Statement of Democracy 21 President Fred Wertheimer

In another seriously misguided campaign finance decision, the Supreme Court today by a 5 to 4 vote has misinterpreted the Constitution to hold unconstitutional a form of public financing of elections enacted by the voters of Arizona to prevent government corruption.

The Court in Arizona Free Enterprise v. Bennett declared unconstitutional a provision of the Arizona law that provides additional public funds, or so-called “trigger funds,” to publicly financed candidates who are outspent by privately financed opponents. The “trigger funds” allow publicly financed candidates in Arizona, who are prohibited from raising any private contributions, to respond to large expenditures made against them by privately financed opponents or by outside groups.  

“Trigger funds” provisions like those in the Arizona law do not restrict the speech of any candidate or group and are a sensible feature of a public financing system.

The “trigger funds” provisions of the Arizona law should have been upheld by the Court, whose decision today will also affect a number of state and local public financing systems that have similar provisions. Those systems will now have to be revised in light of the decision.

As wrong as the Court’s decision today is, however, it does not cast any doubt on the continued viability or constitutionality of a number of other existing public financing systems that do not include “trigger funds” or similar provisions.

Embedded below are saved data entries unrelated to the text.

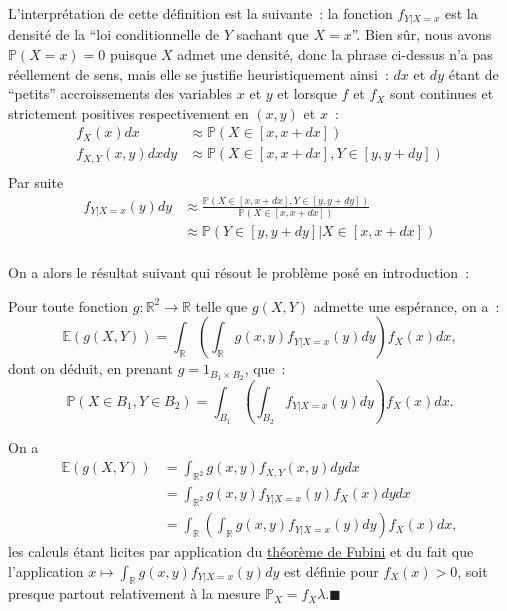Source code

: L'interprétation de cette définition est la suivante~: la fonction
\(f_{Y|X=x}\) est la densité de la ``loi conditionnelle de \(Y\) sachant
que \(X = x\)''. Bien sûr, nous avons \(\mathbb{P}(X = x) = 0\) puisque
\(X\) admet une densité, donc la phrase ci-dessus n'a pas réellement de
sens, mais elle se justifie heuristiquement ainsi~: \(dx\) et \(dy\)
étant de ``petits'' accroissements des variables \(x\) et \(y\) et
lorsque \(f\) et \(f_X\) sont continues et strictement positives
respectivement en \((x,y)\) et \(x\)~: \begin{align*}
f_X(x) dx & \approx \mathbb{P}(X \in [x, x+dx])\\
f_{X,Y}(x,y) dx dy & \approx \mathbb{P}(X \in [x, x+dx], Y \in [y, y+dy])\\
\end{align*} Par suite \begin{align*}
f_{Y|X=x} (y) dy & \approx \frac{\mathbb{P}(X \in [x, x+dx], Y \in [y, y+dy])}{\mathbb{P}(X \in [x, x+dx])}\\
                 & \approx \mathbb{P}(Y \in [y, y+dy]|X \in [x, x+dx])\\
\end{align*}

On a alors le résultat suivant qui résout le problème posé en
introduction~:

\begin{proposition}\label{III-proposition}
Pour toute fonction \(g : \mathbb{R}^2 \to \mathbb{R}\) telle que
\(g(X,Y)\) admette une espérance, on a~:
\[\mathbb{E}(g(X,Y)) = \int_\mathbb{R}\left( \int_\mathbb{R}g(x,y)f_{Y|X=x}(y) dy \right) f_X(x) dx,\]
dont on déduit, en prenant \(g=1_{B_1 \times B_2}\), que~:
\[\mathbb{P}(X\in B_1, Y\in B_2) = \int_{B_1} \left( \int_{B_2}f_{Y|X=x}(y) dy \right) f_X(x) dx.\]
\end{proposition}

\begin{preuve}
On a \begin{align*}
\mathbb{E}(g(X,Y)) &= \int_{\mathbb{R}^2} g(x,y) f_{X,Y}(x,y) dy dx \\
             &= \int_{\mathbb{R}^2} g(x,y) f_{Y|X=x}(y)f_X(x) dy dx \\
             &= \int_\mathbb{R}\left( \int_\mathbb{R}g(x,y)f_{Y|X=x}(y) dy \right) f_X(x)dx,
\end{align*} les calculs étant licites par application du
\href{Probabilité\%20II.pdf\%20\#fubiniproba}{théorème de Fubini} et du
fait que l'application
\(x \mapsto \int_\mathbb{R}g(x,y)f_{Y|X=x}(y) dy\) est définie pour
\(f_X(x) >0\), soit presque partout relativement à la mesure
\(\mathbb{P}_X = f_X \lambda\).\hfill$\blacksquare$
\end{preuve}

The Supreme Court in Buckley v. Valeo (1976) upheld the constitutionality of the presidential public financing system, which does not have “trigger funds.” The Court’s holding in Buckley that public financing is constitutional is not affected by today’s Bennett decision.

As Chief Justice John Roberts wrote in the majority opinion today quoting Buckley, "We have said that governments ‘may engage in public financing of election campaigns’ and that doing so can further ‘significant governmental interests’ such as the state interest in preventing corruption."

In upholding the constitutionality of the presidential public financing system in Buckley, the Supreme Court used broad language to approve the purposes served by public financing. The Court stated:    

Congress was legislating for the "general welfare" – to reduce the deleterious influence of large contributions on our political process, to facilitate communication by candidates with the electorate, and to free candidates from the rigors of fundraising.  

The Supreme Court also said in Buckley:

Subtitle H [the presidential public financing system] is a congressional effort not to abridge, restrict, or censor speech, but rather to use public money to facilitate and enlarge public [p93] discussion and participation in the electoral process, goals vital to a self-governing people. Thus, Subtitle H furthers, not abridges, pertinent First Amendment values.

The presidential public financing system worked well for most of its existence until it became outdated in recent years as the costs of presidential campaigns outstripped the public funds being provided to participating candidates. Congress has failed, to date, to repair the system and legislation has been introduced in Congress to fix the system.

Since the Supreme Court decision today does not call into question the Buckley decision, existing public financing systems that do not include "trigger fund" provisions,  including the presidential system and a number of state and local systems, remain constitutional and unaffected by the Court decision.

The reform movement to create new public financing systems nationally and at the state and local level will go forward without interruption.

The Buckley decision correctly recognized that a principal goal of public financing of elections is to prevent government corruption. Notwithstanding the Bennett decision, public financing without “trigger funds” remains a constitutional and viable option for financing our elections and combating government corruption.

Democracy 21 joined the Campaign Legal Center in filing an amicus brief in the Bennett case in support of the constitutionality of the Arizona public financing law.